What are the differences between the two places?
Well, it’s a lot easier to live up here and rent a flat without having to spend a grand a month. London used to be bigger for the music I’m into, but I think the way that city is going now… all the areas are changing.
The Jamaican communities that have been there for 50 or 60 years are moving out as it gets more and more expensive. Gentrification has ruined the place.
I think you can see that a bit in Manchester with places like Ancoats.
Yeah definitely — Ancoats and Miles Platting.
Maybe a bit of a stock question, but how did you get into reggae and dancehall?
I was into 90s rap when I was 14 or 15. And then I started getting into artists like U-Roy and Jah Stitch as well. I found it out mostly through that, and just became obsessed with it.
From the age of about 16 onwards, I used to spend any money I had on records. I started playing at a few house parties, and then a bar, and then clubs. It just kind of cascaded.

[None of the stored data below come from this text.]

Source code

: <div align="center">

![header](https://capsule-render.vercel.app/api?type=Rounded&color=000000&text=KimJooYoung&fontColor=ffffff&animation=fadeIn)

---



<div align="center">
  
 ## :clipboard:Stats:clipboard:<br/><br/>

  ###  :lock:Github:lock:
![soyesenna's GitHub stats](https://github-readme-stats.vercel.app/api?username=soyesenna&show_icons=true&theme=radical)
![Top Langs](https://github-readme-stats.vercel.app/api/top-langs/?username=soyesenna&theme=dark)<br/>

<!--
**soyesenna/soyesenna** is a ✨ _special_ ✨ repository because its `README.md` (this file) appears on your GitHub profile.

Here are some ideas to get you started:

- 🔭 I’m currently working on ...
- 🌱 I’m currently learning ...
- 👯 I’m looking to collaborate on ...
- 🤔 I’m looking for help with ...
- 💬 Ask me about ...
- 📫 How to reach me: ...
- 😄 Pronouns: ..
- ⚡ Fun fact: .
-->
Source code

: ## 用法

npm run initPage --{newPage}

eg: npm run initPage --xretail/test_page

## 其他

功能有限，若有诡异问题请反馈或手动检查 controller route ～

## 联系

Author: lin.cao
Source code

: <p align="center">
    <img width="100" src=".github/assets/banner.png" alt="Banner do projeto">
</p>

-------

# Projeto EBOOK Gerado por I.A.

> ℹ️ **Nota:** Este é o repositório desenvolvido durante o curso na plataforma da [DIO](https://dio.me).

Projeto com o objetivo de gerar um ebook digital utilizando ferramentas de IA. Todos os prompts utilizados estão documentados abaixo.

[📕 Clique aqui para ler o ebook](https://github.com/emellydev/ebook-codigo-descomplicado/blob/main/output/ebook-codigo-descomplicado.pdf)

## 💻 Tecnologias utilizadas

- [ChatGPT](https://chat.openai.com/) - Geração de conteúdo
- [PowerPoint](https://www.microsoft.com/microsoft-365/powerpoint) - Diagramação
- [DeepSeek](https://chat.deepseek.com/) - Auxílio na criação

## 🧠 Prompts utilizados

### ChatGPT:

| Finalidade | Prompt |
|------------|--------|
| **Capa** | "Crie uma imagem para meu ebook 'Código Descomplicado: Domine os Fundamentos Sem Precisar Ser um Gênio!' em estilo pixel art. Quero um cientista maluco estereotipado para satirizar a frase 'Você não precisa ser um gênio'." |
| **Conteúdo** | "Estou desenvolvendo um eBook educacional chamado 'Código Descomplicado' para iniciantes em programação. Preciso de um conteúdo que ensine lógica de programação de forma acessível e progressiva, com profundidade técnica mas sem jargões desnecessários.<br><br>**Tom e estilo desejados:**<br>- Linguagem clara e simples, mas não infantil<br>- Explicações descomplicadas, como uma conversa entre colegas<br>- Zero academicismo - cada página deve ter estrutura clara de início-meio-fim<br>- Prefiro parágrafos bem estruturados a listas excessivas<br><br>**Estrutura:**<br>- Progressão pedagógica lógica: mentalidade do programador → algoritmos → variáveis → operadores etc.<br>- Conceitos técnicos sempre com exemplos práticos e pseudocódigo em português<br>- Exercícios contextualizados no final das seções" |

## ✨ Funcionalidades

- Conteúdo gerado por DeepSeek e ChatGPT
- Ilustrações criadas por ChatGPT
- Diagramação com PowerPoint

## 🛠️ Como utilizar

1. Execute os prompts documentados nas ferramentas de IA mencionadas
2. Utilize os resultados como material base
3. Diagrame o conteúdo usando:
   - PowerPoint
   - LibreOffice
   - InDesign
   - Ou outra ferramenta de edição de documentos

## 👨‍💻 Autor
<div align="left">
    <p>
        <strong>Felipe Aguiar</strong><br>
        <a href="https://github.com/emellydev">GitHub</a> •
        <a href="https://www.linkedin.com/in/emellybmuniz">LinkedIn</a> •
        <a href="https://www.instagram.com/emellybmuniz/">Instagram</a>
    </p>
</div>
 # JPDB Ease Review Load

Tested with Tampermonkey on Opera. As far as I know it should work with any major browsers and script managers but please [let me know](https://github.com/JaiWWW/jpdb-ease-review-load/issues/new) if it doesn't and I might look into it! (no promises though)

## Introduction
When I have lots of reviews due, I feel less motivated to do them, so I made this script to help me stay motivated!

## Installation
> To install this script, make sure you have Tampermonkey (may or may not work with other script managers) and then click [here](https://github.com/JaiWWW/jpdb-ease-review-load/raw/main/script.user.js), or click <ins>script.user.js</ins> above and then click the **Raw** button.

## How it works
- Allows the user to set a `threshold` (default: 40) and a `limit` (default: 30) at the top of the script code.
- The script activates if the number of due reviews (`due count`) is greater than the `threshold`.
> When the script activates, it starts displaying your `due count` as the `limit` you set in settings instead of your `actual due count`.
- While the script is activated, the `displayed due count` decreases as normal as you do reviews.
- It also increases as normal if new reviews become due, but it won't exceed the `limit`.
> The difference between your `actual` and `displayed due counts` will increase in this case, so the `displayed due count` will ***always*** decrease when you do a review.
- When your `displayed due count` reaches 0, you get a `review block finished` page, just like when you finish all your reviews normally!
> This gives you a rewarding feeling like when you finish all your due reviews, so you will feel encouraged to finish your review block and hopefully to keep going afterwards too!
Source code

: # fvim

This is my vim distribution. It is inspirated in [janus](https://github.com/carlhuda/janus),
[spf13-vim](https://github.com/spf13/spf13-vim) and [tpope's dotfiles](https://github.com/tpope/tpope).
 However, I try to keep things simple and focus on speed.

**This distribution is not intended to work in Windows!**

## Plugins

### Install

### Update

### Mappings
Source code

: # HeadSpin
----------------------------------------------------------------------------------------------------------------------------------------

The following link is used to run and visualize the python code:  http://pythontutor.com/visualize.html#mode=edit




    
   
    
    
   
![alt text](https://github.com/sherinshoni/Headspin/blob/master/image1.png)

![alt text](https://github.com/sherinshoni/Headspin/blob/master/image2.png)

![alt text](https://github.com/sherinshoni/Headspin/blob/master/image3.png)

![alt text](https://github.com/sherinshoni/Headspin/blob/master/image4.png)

What was it you liked about it?
I think it was the lyrical content of it. Hearing a certain side of reality that you’re never going to hear on the radio.

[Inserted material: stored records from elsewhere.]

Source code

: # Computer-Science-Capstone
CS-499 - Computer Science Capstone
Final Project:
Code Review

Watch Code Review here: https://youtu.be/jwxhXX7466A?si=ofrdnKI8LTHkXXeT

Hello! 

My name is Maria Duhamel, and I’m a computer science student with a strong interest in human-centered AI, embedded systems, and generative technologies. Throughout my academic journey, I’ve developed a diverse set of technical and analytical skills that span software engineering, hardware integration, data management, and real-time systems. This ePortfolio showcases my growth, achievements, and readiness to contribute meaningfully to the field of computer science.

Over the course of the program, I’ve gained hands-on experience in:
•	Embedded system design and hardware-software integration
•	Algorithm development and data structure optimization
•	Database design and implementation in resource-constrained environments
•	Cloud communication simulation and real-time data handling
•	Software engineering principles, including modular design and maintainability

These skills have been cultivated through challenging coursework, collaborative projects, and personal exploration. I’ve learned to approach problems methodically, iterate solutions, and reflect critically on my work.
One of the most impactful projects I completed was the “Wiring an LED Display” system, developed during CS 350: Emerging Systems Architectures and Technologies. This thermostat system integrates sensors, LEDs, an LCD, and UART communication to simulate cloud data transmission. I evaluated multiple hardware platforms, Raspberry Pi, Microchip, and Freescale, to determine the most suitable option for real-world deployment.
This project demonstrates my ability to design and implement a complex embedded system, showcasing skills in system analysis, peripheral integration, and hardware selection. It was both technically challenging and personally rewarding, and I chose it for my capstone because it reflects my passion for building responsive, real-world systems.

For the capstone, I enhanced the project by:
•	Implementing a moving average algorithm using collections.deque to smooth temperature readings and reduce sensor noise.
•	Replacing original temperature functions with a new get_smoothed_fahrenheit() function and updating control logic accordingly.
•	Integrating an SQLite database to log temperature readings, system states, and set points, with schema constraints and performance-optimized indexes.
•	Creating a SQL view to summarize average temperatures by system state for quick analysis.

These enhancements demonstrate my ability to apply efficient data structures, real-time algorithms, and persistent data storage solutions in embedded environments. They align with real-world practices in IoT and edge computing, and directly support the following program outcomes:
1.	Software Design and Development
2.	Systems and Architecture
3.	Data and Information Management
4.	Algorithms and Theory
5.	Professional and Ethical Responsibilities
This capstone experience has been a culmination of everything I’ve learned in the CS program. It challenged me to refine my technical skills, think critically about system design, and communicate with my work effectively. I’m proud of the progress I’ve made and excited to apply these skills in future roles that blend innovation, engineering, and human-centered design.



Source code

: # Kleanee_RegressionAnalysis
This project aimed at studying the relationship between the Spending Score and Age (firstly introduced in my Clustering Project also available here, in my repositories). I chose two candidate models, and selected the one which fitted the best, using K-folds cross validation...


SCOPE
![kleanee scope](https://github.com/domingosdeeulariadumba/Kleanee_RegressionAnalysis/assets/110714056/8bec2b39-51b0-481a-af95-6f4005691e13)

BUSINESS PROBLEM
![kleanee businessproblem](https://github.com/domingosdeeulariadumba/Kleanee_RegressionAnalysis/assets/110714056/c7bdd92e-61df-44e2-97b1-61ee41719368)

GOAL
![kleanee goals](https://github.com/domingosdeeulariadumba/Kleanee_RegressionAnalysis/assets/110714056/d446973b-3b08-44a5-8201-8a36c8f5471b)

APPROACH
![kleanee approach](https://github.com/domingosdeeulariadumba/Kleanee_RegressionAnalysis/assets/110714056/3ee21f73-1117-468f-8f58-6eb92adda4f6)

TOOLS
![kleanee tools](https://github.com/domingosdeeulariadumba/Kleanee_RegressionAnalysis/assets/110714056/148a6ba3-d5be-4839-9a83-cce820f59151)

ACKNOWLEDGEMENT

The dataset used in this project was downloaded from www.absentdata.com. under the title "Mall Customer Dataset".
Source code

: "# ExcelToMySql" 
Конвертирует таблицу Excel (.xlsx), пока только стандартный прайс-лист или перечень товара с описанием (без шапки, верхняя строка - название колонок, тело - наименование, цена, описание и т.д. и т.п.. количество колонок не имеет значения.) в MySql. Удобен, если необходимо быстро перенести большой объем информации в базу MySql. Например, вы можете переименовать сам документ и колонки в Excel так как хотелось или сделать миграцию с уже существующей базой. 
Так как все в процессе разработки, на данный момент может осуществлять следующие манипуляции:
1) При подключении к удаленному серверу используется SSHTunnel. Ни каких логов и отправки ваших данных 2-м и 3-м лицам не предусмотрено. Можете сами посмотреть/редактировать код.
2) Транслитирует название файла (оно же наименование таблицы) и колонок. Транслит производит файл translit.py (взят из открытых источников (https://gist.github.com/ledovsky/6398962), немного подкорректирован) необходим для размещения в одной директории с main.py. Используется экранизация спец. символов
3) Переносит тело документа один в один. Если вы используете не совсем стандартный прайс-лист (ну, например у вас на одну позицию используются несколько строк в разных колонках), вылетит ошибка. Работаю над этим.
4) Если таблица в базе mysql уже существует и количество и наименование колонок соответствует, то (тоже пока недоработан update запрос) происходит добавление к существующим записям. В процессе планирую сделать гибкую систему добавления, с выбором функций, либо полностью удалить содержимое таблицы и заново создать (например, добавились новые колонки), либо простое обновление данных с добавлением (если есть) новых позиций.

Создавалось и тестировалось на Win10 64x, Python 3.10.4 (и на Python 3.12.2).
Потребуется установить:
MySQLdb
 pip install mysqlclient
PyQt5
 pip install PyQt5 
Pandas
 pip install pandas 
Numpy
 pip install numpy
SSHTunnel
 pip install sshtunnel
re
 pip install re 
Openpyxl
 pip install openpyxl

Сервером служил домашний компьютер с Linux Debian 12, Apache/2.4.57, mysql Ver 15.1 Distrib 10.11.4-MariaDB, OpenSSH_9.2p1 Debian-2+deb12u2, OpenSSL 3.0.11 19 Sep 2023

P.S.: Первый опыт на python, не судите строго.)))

Do you remember what album set you off?
Maybe Down in the Ghetto by Bounty Killer. I could still play that today. I think I got that from a shop called Zen Records in Tottenham. There was a shop called Body Music as well, but I think that just sells DVDs now.
I used to collect sound tapes – live recordings of sound systems. There was a shop in Brixton under the arches ran by this guy Bionic, who used to build speakers for Frontline International. And he used to sell these tapes. I’d buy as many as I could off him. And there’s one DJ, Ricky Trooper who used to select for Kilimanjaro Sound System in Jamaica. I’d say he’s my biggest influence on how to play tunes.

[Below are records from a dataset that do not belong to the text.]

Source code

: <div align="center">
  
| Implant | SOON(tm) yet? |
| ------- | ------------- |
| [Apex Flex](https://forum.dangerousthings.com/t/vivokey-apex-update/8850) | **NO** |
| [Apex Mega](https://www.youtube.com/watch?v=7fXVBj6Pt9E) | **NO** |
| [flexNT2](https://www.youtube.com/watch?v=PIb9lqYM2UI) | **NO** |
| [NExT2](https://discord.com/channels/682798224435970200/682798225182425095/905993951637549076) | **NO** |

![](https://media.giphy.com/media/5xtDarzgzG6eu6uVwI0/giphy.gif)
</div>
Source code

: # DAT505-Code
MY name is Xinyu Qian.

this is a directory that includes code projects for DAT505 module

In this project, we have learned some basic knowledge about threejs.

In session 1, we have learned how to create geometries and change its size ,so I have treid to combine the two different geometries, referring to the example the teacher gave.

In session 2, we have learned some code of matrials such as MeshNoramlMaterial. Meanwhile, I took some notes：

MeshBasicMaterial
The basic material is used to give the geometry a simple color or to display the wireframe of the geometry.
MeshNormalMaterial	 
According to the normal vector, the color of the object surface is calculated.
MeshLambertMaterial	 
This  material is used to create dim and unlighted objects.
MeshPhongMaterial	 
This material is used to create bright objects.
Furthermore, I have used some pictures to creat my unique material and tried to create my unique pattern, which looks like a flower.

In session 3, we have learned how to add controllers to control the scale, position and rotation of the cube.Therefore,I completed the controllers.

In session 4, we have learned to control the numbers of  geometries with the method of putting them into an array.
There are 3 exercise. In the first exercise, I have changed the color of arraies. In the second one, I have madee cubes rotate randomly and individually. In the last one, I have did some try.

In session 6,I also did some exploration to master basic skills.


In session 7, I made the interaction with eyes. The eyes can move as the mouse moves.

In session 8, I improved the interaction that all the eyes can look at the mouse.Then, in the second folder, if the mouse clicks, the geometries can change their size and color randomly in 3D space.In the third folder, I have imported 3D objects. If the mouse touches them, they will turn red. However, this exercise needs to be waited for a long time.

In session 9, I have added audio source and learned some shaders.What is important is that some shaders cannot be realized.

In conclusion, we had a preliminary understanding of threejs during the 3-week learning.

Your dad is Terry Hall, who most people will know from The Specials. Did that have much of an effect? Was he playing reggae and stuff when you were growing up?
Well, he’s maybe into the older stuff, but with the dancehall stuff, I don’t think he’s that massively into it.
It seems with reggae there are so many different bits to get into. It’s such a massive thing. Which bit do you mainly go for?
I’d say anything from after 1985.
Is that when it changed to being more digital? Why did that happen?
I think partly it’s to do with political problems there. A lot of people who owned recording studios moved to the UK or New York, and it sort of left a bit of a gap in the music. And then King Jammys took over.
Out of anyone, I think he’s the person who kind of revolutionised it and laid the foundations to make what we know today as modern dancehall. The records he used to press, the sound of them really translates to being played on a system, and is really heavy. So I’ve always liked playing his stuff out. Some of the first well known digital riddims were created at his studio.
I don’t know too much about reggae or dancehall to be honest. Who would you recommend?
Artist wise, my all time favourites are probably Bounty Killer and Garnett Silk, neither have any weak tunes. For 80s stuff I highly rate the singers Eccleton Jarrett, Robert Lee and Puddy Roots. 90s wise I’ve always been a big fan of Terry Ganzie, Mad Cobra and Sluggy Ranks from New York.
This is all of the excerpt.